Whoever it was at New York City Ballet who came up with this program
-- "Allegro Brillante," "Duo Concertant," "Episodes," and "La Valse"
-- really had it in for the audience. These are ballets of maximum
effect, visually and psychically and otherwise; there's no way to
be prepared for what they do to you.
"Allegro Brillante" is
in motion before it begins. The curtain rises on four couples running
in a circle, and the whole thing -- thirteen minutes of effervescent
classical dancing -- just takes off from there. That small corps
of four women (Dana Hanson, Deanna McBrearty, Eva Natanya, and Rachel
Rutherford) and four men (Stuart Capps, Jason Fowler, Craig Hall,
and Stephen Hanna) were so well-rehearsed, so musically alert, and
so exuberant that at first I thought I was watching the wrong company.
A quick check of my program confirmed that I was in the right place,
and the excellence of those eight dancers throughout the ballet
made me wonder what had happened back there in the rehearsal studio,
and why it couldn't happen more often. They looked, for a change
at City Ballet, like happy, lively people doing difficult steps
that made sense to them, in a vigorous classical style. And this
was only the ballet's first performance of the season.
Wendy Whelan had been
out with injury earlier in the week, which explained her sometimes
cautious footwork in the uber-allegro principal role. But the woman
is a trooper: you could see her working herself up to those unbelievable
pirouette combinations, then attacking them like a little girl unwrapping
a birthday present. She had the same dreaming, headlong quality
here as in her other tough Tschaikovsky roles (the "Pas de Deux"

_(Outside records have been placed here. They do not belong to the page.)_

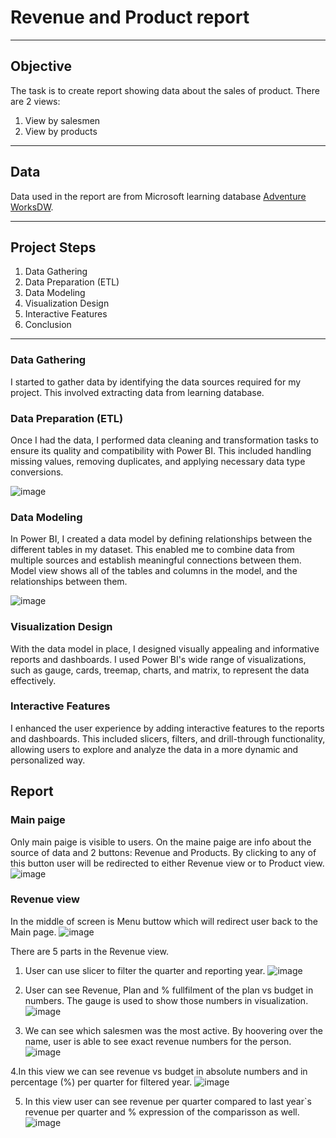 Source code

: # Revenue and Product report
---
## Objective
The task is to create report showing data about the sales of product.
There are 2 views:
1. View by salesmen
2. View by products

---
## Data
Data used in the report are from Microsoft learning database [Adventure WorksDW](https://learn.microsoft.com/en-us/sql/samples/adventureworks-install-configure?view=sql-server-ver16&tabs=ssms).

---
## Project Steps
1. Data Gathering
2. Data Preparation (ETL)
3. Data Modeling
4. Visualization Design
5. Interactive Features
6. Conclusion

---
### Data Gathering
I started to gather data by identifying the data sources required for my project. This involved extracting data from learning database.

### Data Preparation (ETL)
Once I had the data, I performed data cleaning and transformation tasks to ensure its quality and compatibility with Power BI. This included handling missing values, removing duplicates, and applying necessary data type conversions.

![image](https://github.com/danajez/public_projects/assets/116874735/451c1d28-664f-4896-b6d8-87b7c8a9ed0b)

### Data Modeling
In Power BI, I created a data model by defining relationships between the different tables in my dataset. This enabled me to combine data from multiple sources and establish meaningful connections between them.
Model view shows all of the tables and columns in the model, and the relationships between them.

![image](https://github.com/danajez/public_projects/assets/116874735/9397c2ee-1a7d-42a6-970a-7ecc5d3c0a17)

### Visualization Design
With the data model in place, I designed visually appealing and informative reports and dashboards. I used Power BI's wide range of visualizations, such as gauge, cards, treemap, charts, and matrix, to represent the data effectively.

### Interactive Features
I enhanced the user experience by adding interactive features to the reports and dashboards. This included slicers, filters, and drill-through functionality, allowing users to explore and analyze the data in a more dynamic and personalized way.

## Report
### Main paige
Only main paige is visible to users. On the maine paige are info about the source of data and 2 buttons: Revenue and Products. By clicking to any of this button user will be redirected to either Revenue view or to Product view. 
![image](https://github.com/danajez/public_projects/assets/116874735/92362f15-0692-47cb-984c-0b1f36508be7)

### Revenue view
In the middle of screen is Menu buttow which will redirect user back to the Main page.
![image](https://github.com/danajez/public_projects/assets/116874735/3da25097-52d9-4661-89e1-dfbad37db934)

There are 5 parts in the Revenue view.
1. User can use slicer to filter the quarter and reporting year. 
   ![image](https://github.com/danajez/public_projects/assets/116874735/48029d5e-178a-4402-b0f3-953e5b810a60)

2. User can see Revenue, Plan and % fullfilment of the plan vs budget in numbers. The gauge is used to show those numbers in visualization.
   ![image](https://github.com/danajez/public_projects/assets/116874735/c76be23c-c990-48f5-9eea-91cb26cf12e7)
   
3. We can see which salesmen was the most active. By hoovering over the name, user is able to see exact revenue numbers for the person.
   ![image](https://github.com/danajez/public_projects/assets/116874735/cf1dee88-f700-4dbc-8fc4-1a536ad7a70d)

4.In this view we can see revenue vs budget in absolute numbers and in percentage (%) per quarter for filtered year.
   ![image](https://github.com/danajez/public_projects/assets/116874735/89d8c4a0-3196-4956-88b0-f834fb14a79a)
   
5. In this view user can see revenue per quarter compared to last year`s revenue per quarter and % expression of the comparisson as well.
   ![image](https://github.com/danajez/public_projects/assets/116874735/1968bf8d-1567-4e41-922a-026d5e80586c)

and the "Piano Concerto No. 3"). Whelan pulls these parts off by
hook or by crook, but always with a womanly smile. Here, her newly
dramatic port de bras was almost her whole performance. Damian Woetzel,
in fine fettle when leading the men in their dynamic, "Russian"-style
patterns, dispatched his partner nicely. But Whelan was way beyond
him.
"Duo Concertant" is one
of the strangest little ballets in NYCB's repertory, one in which
almost everything depends on the man's performance. With Peter Boal
in an invigorating, sprightly mood on Friday, the atmosphere was
less bone-chilling than in some performances with Nikolaj Hubbe
or Nilas Martins in the male role. Boal was full of wit and tenderness,
and he brought out those same qualities in Yvonne Borree, whose
pert little body made wonderful sense out of this ballet's tiny
steps. With her arms in high fifth position, looking into her hands,
she appeared to be offering a gift to the heavens. But not even
she could match Boal's incandescence, not to mention his technique.
His solos were lessons in the Balanchine style: perfect precision
in the midst of impossible speed.
From the tick-tock motions
of the ballet's second movement to the heart-stopping end, the pas
de deux in "Duo Concertant" are almost entirely about the man leading,
guiding, placing, blocking, blinding, and rebounding the woman.

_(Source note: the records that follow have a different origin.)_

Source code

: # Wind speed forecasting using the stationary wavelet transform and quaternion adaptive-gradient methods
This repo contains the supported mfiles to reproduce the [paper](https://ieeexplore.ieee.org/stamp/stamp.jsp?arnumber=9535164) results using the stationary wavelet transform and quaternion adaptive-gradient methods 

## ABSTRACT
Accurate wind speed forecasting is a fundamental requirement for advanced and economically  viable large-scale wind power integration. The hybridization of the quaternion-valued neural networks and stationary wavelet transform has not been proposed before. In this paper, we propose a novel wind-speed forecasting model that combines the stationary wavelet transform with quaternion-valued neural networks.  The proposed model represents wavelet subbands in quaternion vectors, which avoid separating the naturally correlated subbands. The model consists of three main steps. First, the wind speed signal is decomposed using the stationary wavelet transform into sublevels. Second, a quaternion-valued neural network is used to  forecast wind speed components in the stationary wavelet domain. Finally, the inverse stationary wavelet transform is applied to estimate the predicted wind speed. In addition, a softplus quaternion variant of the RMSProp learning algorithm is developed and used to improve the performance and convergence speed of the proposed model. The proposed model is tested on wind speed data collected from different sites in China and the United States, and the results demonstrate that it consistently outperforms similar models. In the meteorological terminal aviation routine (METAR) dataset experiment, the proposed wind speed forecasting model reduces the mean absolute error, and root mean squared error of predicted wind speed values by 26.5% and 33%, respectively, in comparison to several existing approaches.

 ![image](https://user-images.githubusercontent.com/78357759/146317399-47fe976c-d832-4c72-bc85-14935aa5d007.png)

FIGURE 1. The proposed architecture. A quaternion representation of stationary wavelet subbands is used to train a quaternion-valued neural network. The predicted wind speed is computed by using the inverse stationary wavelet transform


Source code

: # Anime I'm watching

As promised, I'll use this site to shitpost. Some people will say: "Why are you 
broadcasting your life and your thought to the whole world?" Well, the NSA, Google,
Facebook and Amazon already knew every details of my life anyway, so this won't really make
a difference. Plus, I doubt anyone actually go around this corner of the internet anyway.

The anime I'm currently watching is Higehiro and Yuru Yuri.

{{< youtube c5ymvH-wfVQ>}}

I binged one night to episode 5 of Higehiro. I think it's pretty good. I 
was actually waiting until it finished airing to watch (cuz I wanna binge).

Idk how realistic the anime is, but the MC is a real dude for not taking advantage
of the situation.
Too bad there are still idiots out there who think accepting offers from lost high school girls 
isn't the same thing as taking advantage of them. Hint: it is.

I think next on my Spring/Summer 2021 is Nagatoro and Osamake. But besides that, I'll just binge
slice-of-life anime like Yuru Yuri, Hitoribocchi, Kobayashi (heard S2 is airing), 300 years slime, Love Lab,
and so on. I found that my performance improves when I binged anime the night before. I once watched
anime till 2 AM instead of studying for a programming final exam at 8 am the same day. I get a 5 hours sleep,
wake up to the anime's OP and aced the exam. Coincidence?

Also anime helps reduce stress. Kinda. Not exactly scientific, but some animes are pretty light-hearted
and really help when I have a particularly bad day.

In this performance, even at the end, that relationship had a very
gentle air about it. The music, a Stravinsky duet for violin and
piano (played with real passion by Guillermo Figueroa and Cameron
Grant), has the serene, joyful quality of a pastoral poem, but it
has a modern ache and a little bit of frenzy at its heart. The ballet's
magic? All of that is there in the dancing, and then some.
The modern sensibility
represented by Anton von Webern is that of a world "in extremis,"
all molecules and atoms, with the life once thought to be coherent
now broken into random flying bits. Balanchine's 1959 "Episodes,"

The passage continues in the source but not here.